### [WHAT IS EXPECTED]
Repeat the lines below exactly as written, please, from the line with "younger people |" to the line with "Impute from similar", both lines included, and no others.

### [DATA SUPPLIED]
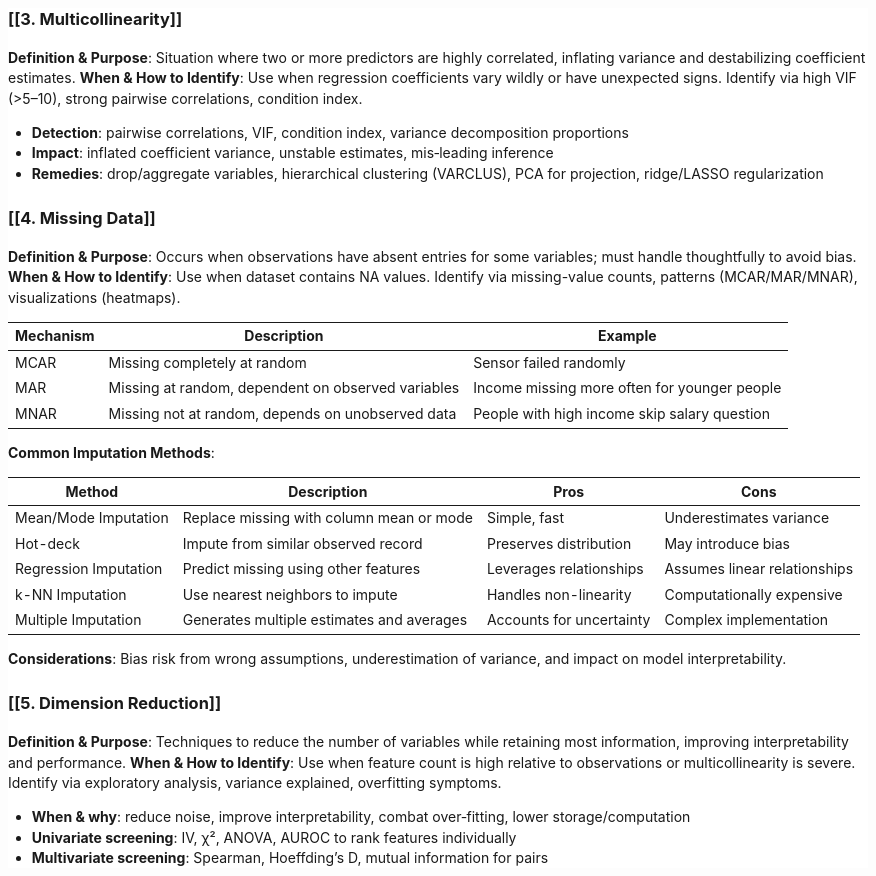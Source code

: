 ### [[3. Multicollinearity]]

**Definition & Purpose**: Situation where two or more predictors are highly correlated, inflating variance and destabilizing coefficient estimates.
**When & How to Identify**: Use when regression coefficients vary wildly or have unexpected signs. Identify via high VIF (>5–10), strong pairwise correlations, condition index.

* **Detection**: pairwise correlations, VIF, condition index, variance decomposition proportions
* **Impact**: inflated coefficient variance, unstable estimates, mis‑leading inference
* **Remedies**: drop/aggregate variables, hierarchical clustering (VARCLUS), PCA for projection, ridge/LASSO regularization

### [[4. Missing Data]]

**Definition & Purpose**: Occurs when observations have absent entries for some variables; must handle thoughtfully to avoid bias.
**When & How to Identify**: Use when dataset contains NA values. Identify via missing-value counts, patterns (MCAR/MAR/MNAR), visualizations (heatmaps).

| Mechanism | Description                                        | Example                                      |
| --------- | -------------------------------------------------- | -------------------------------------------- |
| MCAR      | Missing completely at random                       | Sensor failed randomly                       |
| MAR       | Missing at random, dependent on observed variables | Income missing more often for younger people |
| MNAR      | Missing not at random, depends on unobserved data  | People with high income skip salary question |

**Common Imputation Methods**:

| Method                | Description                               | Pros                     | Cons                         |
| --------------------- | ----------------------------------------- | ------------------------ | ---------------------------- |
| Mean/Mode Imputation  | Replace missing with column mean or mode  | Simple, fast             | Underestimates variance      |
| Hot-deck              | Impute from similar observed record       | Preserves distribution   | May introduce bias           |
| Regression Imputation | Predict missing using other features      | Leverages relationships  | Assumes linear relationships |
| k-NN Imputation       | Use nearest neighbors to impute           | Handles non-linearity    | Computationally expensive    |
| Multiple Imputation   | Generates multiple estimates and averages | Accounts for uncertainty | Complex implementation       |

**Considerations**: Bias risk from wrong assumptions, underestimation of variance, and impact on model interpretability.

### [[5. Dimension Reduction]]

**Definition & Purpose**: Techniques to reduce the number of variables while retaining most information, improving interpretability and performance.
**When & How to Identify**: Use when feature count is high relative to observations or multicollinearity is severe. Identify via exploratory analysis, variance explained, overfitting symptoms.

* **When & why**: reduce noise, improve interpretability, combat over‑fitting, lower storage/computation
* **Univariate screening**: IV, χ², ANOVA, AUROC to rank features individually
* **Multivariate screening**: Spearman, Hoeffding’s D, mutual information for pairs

==

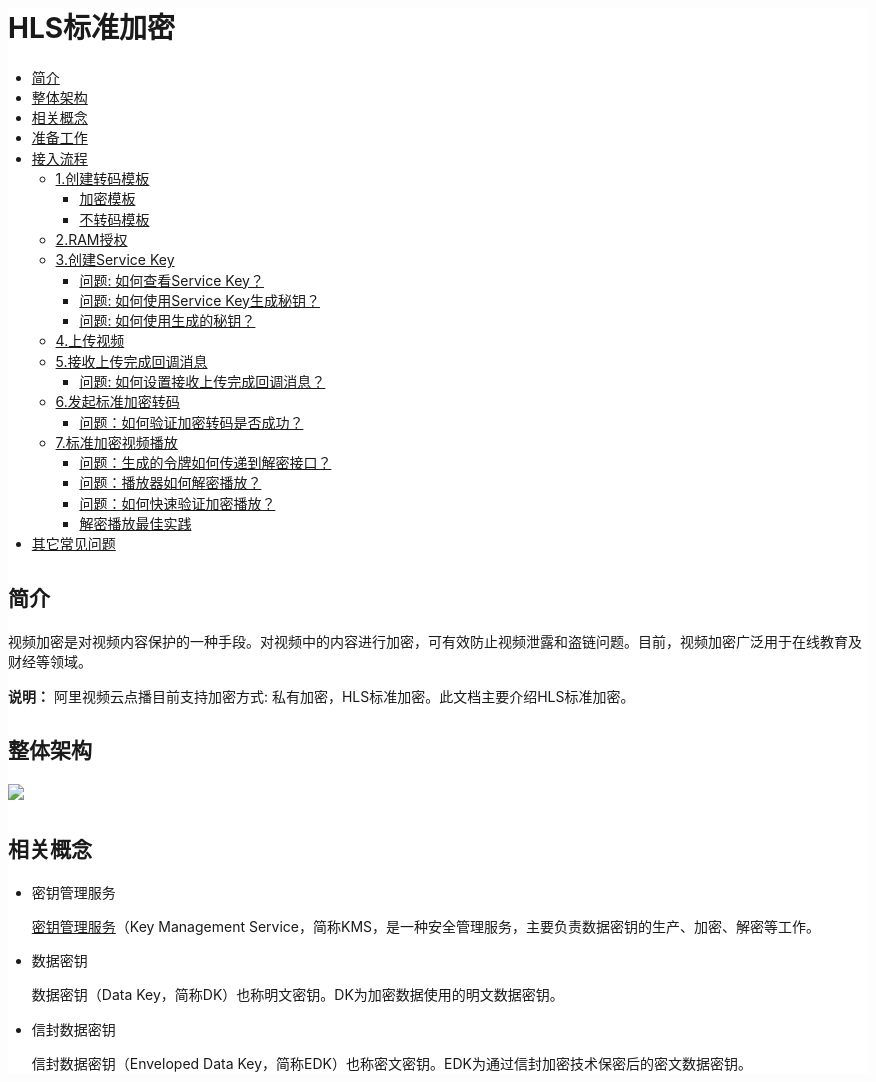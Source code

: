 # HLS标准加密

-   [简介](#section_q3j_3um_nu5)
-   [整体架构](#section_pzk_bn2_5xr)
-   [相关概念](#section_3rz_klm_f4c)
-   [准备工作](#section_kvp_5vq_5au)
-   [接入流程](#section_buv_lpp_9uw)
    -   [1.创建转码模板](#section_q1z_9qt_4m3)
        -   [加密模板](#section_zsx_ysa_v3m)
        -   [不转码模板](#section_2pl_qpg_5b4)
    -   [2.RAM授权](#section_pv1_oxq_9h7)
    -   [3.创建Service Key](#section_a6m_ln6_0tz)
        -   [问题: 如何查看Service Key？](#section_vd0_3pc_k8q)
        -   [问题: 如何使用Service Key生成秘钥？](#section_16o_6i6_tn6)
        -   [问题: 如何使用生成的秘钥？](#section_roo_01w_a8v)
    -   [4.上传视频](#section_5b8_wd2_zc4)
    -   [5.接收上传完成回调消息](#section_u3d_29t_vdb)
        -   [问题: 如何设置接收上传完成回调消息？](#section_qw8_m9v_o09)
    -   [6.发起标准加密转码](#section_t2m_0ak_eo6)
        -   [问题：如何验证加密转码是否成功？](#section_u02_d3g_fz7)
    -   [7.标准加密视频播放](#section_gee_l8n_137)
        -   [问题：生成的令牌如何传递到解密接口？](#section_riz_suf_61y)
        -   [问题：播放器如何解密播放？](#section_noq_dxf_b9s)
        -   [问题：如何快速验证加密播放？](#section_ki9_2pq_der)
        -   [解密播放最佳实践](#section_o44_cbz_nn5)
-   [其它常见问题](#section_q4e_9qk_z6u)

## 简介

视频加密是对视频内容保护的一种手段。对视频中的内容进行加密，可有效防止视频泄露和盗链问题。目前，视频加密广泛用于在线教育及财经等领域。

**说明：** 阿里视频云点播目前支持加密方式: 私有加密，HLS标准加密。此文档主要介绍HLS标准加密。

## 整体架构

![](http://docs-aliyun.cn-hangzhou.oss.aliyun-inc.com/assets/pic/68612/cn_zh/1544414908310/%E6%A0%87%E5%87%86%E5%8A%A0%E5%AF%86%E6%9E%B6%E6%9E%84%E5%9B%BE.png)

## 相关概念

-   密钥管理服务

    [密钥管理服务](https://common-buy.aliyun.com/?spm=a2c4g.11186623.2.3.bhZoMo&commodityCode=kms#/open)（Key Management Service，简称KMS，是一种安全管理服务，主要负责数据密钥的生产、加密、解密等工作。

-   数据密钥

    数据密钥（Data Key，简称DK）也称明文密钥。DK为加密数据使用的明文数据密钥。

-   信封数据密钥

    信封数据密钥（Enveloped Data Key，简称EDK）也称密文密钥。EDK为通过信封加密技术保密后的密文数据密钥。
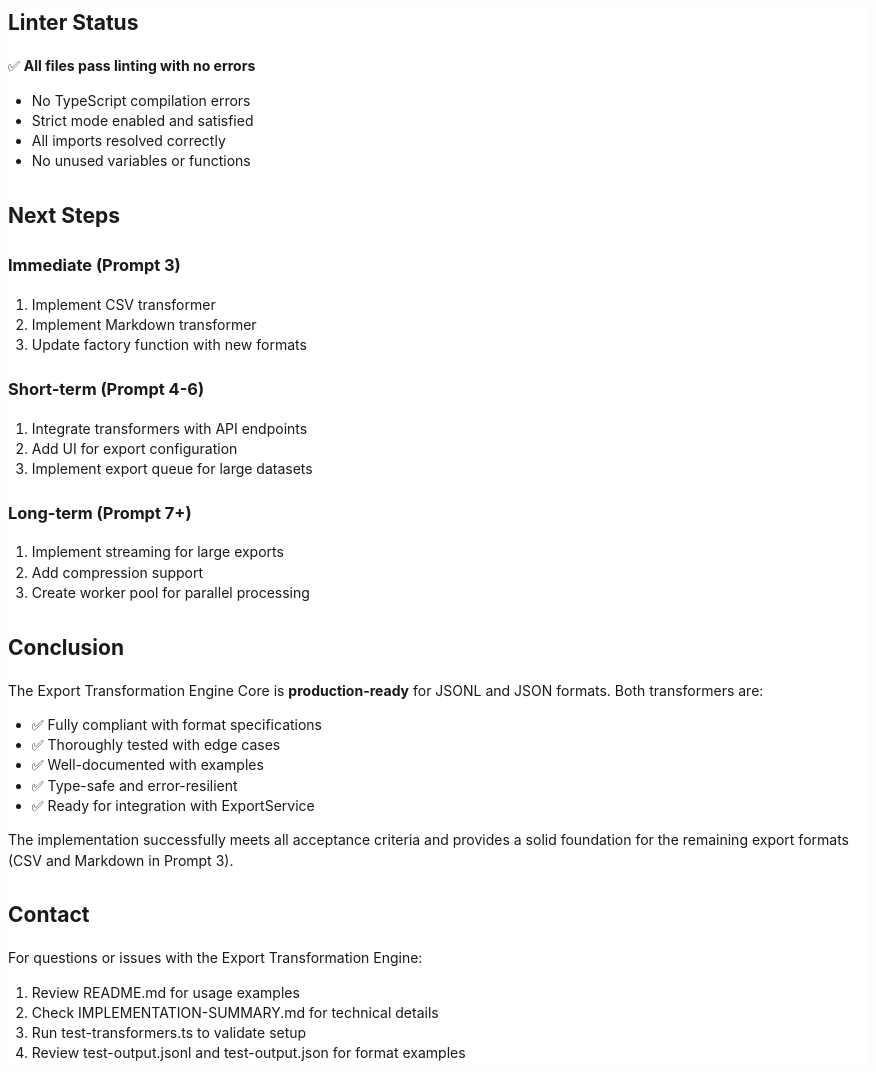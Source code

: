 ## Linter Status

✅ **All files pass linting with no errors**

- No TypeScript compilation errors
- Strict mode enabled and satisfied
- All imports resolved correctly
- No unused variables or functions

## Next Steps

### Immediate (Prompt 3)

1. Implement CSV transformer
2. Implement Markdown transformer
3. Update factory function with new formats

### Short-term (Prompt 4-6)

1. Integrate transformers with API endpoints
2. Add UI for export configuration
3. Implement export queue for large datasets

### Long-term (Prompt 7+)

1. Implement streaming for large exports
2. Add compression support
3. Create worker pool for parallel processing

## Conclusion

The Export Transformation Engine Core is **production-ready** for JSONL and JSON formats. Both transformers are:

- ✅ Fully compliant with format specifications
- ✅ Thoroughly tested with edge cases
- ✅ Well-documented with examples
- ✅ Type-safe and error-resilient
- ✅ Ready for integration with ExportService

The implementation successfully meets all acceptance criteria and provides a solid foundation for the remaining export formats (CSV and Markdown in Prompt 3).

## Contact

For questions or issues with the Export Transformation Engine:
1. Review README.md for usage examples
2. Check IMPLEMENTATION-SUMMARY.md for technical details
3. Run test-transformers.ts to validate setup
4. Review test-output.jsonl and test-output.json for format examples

### [SOLVED EXERCISE]
| MAR       | Missing at random, dependent on observed variables | Income missing more often for younger people |
| MNAR      | Missing not at random, depends on unobserved data  | People with high income skip salary question |

**Common Imputation Methods**:

| Method                | Description                               | Pros                     | Cons                         |
| --------------------- | ----------------------------------------- | ------------------------ | ---------------------------- |
| Mean/Mode Imputation  | Replace missing with column mean or mode  | Simple, fast             | Underestimates variance      |
| Hot-deck              | Impute from similar observed record       | Preserves distribution   | May introduce bias           |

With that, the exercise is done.